I want my life to be the complex and beautiful answer to this simple question -
How can I do the greatest possible good?
I didn't want to forget it. I wanted to write it down, or text it to someone. I thought about calling someone and having them write it down, but ruled it out because of the no hands phone laws. Ultimately I decided I would just have to trust in its independent life to reassert itself in my mind.
Hung out with the old friend, met some new ones, and the notion was gone. Not a second thought.
The moment I sat back in my car to fly home through the empty roads of LA (a spooky attribute of midnight driving in the City of Angels) the idea came into perfect clarity once again. It had been waiting. Now I sat, window down, as stars, office buildings, and headlights streak and twinkle, mulling it over in my head. How can I?
By the time I had arrived home, I had moved into a inner realm where fatigue has no power and all my ideas buzz nervously as they wait to be written down. I grab a few things from home, but then proceed to my office. Its my only connection to the electronic world.

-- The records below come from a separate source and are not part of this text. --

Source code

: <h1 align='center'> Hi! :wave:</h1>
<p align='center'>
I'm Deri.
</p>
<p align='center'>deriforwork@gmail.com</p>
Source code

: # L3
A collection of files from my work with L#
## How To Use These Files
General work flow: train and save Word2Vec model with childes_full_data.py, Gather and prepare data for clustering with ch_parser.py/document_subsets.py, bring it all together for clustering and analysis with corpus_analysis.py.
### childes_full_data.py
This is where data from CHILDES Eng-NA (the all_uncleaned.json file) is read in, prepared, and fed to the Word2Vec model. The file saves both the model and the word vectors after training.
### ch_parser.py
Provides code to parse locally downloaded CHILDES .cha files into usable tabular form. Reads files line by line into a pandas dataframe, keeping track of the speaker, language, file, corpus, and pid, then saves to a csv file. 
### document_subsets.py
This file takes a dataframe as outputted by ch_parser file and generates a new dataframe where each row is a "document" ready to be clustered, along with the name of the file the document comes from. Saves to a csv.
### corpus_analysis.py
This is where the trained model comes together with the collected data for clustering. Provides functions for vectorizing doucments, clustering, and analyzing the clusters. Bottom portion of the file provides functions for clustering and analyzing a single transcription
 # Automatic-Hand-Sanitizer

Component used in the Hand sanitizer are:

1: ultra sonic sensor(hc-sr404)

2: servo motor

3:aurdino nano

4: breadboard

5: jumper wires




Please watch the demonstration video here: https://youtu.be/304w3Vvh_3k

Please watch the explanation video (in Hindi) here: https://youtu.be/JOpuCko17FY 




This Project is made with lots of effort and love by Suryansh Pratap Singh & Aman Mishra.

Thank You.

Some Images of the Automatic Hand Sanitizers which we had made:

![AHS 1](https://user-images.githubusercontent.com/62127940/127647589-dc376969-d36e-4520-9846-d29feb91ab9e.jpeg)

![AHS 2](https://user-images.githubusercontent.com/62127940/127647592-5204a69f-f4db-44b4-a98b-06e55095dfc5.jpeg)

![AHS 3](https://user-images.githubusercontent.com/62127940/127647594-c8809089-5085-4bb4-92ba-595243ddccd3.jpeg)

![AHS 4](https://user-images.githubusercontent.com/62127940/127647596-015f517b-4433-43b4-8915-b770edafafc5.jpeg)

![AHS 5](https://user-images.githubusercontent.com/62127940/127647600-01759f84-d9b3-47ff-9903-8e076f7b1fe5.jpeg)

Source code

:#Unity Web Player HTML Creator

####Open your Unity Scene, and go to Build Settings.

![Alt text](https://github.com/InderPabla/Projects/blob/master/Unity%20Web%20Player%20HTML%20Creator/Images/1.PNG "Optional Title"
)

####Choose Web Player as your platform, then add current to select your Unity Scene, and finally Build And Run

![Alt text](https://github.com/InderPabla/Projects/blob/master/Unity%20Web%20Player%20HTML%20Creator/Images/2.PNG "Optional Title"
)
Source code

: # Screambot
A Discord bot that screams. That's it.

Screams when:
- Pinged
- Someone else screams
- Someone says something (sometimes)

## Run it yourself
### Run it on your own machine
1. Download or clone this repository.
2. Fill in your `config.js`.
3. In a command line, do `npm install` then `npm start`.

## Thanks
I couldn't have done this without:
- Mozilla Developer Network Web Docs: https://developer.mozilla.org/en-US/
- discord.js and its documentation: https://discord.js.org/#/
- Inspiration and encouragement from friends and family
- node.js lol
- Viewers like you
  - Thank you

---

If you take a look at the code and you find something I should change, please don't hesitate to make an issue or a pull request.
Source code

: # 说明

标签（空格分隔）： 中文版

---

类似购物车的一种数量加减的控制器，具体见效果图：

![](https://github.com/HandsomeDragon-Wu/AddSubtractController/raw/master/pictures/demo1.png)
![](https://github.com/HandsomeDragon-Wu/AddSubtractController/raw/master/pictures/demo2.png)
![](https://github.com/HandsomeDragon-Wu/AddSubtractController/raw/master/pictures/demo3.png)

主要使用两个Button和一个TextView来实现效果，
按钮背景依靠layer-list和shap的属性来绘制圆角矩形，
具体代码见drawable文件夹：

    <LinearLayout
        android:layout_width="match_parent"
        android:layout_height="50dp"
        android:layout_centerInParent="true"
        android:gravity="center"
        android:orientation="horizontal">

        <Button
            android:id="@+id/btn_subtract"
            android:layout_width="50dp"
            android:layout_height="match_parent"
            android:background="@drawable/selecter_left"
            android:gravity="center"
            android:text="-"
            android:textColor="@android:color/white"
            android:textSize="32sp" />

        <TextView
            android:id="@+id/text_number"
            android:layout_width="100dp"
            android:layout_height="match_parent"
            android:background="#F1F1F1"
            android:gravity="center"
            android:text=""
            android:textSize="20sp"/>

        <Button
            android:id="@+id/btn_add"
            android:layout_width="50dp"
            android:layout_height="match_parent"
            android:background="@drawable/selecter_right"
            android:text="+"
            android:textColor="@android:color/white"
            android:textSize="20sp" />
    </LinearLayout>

Linkin Park is cranked, and so am I. The writing is less a rational pursuit and more of just... spewing. As I'm writing this idea, others start swirling in response. Its all I can do to keep up with it all. I hammer down two and a half hours of notions. No original ideas in this batch. Every one is a thing I've said, thought, acted on, or ranted about.
Pet peeves...
Personal realizations...
Criticisms of society...
Responses to classic philosophical dilemmas...
Calls to arms...
It all just comes out. The I is me, and confidently. The you is similarly authoritative. Even though I've been through each of these ideas in the past, there is something different going on here. A kind of inertia or gestalt to this process, like each of these little gems is contextualized by the others. Like what was a haze or cloud was suddenly becoming very, very solid.
Oh, like a bunch of floating glaciers that had been kinda aimlessly making their way through the flow that suddenly collided, slowly, but with such inertia that they instantly fused to each other. Just like that.
I end, not with the ending, just at the point that I'm confident that I've really started something.